Source

This page is generated from steering/workflows/new-skill.md. Edit the source, not this page.

New-Skill Onboarding Workflow

Part of: APEX Meta Hub Lifecycle: Day 0 — Architect Skill: steering-workflow-creator | ../../skills/skill-creator/SKILL.md Access Model: mutating (with gates)

This workflow walks a contributor through adding a new skill to the repo — both its content and its obligations to the rest of the repo (catalogues, eval set, sibling disambiguation). It is bimodal. In greenfield mode the skill-creator skill drafts the skill first.
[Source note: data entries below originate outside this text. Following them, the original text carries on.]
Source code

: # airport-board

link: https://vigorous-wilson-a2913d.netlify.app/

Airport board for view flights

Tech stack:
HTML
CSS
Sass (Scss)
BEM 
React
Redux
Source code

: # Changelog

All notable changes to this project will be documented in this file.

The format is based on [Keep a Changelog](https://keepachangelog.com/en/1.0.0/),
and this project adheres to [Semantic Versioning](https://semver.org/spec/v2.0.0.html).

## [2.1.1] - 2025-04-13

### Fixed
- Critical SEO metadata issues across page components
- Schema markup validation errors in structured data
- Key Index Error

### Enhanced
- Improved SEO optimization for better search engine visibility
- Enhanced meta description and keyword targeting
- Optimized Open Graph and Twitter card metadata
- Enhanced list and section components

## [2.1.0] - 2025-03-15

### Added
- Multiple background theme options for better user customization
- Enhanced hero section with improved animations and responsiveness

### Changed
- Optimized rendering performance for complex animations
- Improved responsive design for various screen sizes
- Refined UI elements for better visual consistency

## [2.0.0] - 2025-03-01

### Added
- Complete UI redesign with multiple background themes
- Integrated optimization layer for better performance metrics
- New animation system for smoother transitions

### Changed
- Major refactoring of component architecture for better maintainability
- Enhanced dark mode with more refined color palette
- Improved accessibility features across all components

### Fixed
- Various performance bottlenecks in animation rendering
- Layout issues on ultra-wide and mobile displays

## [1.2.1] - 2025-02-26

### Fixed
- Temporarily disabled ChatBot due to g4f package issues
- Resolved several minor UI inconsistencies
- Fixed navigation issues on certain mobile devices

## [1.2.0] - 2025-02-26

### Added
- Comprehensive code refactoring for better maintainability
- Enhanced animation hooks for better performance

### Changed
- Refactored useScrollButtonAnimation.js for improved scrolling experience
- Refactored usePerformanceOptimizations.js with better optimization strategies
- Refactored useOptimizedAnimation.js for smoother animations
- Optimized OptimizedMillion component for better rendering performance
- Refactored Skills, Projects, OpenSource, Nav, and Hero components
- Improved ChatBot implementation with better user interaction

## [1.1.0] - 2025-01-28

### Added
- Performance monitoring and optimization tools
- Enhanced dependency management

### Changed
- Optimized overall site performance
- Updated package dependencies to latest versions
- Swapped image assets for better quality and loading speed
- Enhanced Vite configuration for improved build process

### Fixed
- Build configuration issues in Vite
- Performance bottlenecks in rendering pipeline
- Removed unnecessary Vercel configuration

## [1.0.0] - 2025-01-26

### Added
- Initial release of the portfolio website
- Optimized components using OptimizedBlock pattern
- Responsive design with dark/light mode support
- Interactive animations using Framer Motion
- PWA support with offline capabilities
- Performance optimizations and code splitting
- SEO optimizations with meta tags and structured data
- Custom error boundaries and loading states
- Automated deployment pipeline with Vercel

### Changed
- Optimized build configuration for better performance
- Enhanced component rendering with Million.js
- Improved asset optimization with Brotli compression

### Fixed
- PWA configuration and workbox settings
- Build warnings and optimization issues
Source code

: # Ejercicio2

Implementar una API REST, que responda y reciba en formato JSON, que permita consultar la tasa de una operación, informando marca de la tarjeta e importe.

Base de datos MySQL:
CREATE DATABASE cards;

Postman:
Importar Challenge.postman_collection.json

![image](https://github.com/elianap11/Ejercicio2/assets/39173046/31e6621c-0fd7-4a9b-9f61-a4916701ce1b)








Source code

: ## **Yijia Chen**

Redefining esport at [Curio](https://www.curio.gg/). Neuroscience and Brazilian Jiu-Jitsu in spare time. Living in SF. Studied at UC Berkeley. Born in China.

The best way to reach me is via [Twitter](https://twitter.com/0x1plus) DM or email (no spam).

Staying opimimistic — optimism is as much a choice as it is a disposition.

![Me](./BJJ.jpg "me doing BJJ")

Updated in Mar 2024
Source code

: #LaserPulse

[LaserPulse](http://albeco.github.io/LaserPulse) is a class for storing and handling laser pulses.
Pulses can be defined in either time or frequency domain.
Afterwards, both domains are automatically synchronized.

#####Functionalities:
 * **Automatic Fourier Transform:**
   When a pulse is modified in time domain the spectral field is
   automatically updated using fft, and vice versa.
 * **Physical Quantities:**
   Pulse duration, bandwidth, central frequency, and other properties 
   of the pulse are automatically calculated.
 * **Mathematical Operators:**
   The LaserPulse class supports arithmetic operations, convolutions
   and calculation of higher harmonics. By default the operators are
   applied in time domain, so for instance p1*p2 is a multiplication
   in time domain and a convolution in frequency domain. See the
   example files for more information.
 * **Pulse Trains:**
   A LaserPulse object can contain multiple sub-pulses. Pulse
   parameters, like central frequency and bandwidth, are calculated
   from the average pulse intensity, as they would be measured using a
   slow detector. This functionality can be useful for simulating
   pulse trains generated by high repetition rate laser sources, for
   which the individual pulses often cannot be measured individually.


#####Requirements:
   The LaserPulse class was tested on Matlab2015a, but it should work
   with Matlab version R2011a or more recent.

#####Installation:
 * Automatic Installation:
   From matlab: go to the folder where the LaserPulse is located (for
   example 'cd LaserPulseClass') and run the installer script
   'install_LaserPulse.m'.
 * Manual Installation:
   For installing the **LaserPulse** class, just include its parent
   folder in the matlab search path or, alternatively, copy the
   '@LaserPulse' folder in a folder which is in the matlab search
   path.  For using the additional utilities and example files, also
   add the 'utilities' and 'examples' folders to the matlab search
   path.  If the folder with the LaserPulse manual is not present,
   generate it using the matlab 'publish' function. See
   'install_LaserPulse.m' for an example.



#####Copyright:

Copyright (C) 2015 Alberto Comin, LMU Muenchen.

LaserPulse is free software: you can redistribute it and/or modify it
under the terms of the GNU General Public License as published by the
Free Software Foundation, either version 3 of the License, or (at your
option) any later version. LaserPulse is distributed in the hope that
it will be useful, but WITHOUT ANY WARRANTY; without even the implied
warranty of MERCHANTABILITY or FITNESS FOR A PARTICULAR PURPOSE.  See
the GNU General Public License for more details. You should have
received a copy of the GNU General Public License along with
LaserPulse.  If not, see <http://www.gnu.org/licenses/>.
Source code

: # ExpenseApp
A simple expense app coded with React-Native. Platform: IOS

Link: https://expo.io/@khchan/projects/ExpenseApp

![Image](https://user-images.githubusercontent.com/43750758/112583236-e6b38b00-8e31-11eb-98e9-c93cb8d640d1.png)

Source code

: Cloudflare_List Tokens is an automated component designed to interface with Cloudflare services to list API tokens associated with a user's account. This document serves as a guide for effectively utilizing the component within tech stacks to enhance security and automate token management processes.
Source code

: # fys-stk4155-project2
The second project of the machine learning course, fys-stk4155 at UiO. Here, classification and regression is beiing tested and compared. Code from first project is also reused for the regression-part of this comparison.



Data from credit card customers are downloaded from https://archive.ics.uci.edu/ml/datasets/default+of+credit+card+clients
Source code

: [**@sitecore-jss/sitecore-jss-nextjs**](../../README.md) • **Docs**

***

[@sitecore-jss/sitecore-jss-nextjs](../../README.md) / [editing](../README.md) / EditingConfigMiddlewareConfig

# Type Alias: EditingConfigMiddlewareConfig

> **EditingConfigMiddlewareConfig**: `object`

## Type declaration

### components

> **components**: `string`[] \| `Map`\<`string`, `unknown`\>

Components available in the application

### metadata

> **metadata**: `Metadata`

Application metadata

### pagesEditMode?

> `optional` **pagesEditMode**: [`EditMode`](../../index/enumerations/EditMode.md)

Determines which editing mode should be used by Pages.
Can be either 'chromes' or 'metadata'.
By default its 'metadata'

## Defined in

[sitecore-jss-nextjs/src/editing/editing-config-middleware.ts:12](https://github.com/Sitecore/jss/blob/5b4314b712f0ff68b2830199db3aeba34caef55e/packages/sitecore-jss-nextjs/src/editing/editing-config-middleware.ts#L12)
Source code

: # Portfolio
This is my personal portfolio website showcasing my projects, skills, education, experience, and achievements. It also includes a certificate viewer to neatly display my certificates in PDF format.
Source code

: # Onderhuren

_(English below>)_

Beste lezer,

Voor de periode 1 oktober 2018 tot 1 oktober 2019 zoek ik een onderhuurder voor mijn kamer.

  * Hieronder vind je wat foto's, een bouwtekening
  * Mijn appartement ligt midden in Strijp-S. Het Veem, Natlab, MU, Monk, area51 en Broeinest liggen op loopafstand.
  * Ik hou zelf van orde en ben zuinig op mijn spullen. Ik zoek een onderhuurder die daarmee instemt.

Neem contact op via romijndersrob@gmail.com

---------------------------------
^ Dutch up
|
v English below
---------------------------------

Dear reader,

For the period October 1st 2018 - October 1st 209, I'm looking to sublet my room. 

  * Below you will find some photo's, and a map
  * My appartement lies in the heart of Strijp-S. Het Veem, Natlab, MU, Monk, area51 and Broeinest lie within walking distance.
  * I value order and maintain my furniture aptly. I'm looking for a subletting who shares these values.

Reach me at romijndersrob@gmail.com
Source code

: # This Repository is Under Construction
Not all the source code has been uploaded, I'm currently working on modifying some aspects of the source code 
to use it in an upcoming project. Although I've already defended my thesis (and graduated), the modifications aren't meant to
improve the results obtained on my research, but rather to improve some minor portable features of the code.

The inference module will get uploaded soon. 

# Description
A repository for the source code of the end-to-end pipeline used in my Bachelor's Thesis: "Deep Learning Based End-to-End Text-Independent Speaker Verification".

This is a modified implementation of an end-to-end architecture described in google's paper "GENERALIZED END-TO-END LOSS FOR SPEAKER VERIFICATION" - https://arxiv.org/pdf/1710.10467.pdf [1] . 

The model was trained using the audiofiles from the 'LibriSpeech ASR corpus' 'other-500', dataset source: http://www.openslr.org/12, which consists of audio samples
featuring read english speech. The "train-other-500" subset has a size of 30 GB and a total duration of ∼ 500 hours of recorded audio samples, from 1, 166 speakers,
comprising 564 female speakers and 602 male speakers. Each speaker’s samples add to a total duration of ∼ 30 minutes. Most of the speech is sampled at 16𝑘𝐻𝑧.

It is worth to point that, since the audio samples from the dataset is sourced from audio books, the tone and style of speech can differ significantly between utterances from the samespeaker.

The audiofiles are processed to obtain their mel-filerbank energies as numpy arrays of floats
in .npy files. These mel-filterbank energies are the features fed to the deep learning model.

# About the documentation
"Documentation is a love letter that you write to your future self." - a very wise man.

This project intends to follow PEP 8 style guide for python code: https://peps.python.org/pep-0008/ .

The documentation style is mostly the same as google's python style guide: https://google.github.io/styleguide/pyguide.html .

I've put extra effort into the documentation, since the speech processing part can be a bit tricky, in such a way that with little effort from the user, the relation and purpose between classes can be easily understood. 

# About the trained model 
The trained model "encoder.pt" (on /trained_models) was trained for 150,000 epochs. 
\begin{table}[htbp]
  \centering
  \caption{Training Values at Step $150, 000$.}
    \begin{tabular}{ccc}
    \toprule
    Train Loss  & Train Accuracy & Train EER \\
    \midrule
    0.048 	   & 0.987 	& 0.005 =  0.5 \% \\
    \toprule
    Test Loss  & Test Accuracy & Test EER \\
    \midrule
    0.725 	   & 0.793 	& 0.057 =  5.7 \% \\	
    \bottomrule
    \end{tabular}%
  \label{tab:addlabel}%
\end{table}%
In retrofit mode the skill already exists and the workflow focuses on the obligations the original contributor missed. Both modes converge on sibling-graph survey, repo fan-out, and eval scaffold.

Access Model expansion

CAN: scaffold files under misc/evals/<skill>/, edit catalogue READMEs and sibling eval sets as proposed diffs at each STOP gate, invoke skill-creator to draft skills/<skill>/SKILL.md, run make init-evals SKILL=<name> locally.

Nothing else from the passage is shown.